Never a quiet moment in ‘Hope & Faith’s’ household
As long as there is network television, there will be shows like ABC’s “Hope & Faith.”
No matter what we do to try to stop them.
Like bugs capable of surviving a nuclear holocaust, those shrill, laugh-track-laden, prime-time comedies best classified as “sitcoms in extremis” just keep coming back.
“Hope & Faith,” which makes its debut at 9 tonight, is one of the worst in years.
Faith Ford (“Murphy Brown”) and Kelly Ripa (“Live! With Regis and Kelly”) star as two very different sisters forced by circumstances to live under the same roof -- along with Hope’s husband and three kids.
The sisters are at the center of it all and Ripa, who plays Faith, a daytime soap star who’s been knocked off after a decade-long run as Ashley Storm on “The Sacred and the Sinful,” is the real star here. Not that it’s anything to be proud of.
Ford, who surprisingly wasn’t cast as Faith, plays Hope, a stay-at-home mom who’s been sheltered happily in the suburban Midwest, cooking, cleaning and living life like it’s the ‘50s, while her three kids and her husband, Charley (Ted McGinley), pursue actual lives.

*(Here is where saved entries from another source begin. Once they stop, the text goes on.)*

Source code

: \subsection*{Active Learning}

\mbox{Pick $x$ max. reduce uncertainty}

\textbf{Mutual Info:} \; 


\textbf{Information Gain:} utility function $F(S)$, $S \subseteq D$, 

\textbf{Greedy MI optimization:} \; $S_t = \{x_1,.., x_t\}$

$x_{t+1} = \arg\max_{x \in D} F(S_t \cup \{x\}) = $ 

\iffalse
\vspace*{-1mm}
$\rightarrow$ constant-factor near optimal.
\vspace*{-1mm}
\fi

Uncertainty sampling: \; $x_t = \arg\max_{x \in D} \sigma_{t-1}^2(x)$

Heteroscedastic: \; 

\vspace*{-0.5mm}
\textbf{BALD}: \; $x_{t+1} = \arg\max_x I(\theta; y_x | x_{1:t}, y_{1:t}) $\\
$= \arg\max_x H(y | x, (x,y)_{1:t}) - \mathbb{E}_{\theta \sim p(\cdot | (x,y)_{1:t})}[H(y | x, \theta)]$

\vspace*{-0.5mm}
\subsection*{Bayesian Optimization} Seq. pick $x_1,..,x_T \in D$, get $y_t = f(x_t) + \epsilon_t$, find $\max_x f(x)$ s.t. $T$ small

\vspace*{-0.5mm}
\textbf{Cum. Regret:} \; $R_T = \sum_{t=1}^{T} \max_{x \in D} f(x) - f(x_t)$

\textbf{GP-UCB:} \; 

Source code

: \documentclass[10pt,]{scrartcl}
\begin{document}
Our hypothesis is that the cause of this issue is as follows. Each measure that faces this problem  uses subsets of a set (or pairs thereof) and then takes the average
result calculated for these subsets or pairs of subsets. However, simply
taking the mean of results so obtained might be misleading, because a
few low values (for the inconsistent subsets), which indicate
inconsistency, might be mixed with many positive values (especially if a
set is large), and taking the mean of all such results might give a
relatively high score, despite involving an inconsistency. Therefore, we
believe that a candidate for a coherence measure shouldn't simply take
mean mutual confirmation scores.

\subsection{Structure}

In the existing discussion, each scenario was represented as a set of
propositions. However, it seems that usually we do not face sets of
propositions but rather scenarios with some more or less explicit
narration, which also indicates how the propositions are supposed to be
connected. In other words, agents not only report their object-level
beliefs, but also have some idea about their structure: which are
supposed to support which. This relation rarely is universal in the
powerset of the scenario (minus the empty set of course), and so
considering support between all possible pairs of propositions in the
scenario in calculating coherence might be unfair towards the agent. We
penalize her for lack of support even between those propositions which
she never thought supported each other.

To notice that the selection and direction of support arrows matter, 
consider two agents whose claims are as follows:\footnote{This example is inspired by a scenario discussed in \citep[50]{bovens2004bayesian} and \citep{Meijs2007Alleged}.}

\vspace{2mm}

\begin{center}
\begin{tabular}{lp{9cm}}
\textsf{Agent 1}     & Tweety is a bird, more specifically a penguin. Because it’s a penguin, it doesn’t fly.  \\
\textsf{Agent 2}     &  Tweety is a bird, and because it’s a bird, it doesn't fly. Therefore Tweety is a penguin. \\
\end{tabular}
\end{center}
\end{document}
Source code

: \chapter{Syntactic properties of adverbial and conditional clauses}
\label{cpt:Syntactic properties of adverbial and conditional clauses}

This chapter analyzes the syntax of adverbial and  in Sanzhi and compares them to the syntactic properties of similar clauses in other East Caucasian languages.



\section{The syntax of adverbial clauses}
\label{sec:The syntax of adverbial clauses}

Unfortunately for Hope and the family, Faith blew every dollar of her big Hollywood salary on implants, dye jobs, flashy flights of fashion and long-forgotten financial indiscretions befitting a daytime diva. So she’s crashing at her sister’s place until further notice. Ripa, of course, knows the territory well, having spent 12 years on ABC’s “All My Children.”
But you’d have to assume the worst to think that Ripa, or anyone else for that matter, could be as densely self-centered or clueless as Faith.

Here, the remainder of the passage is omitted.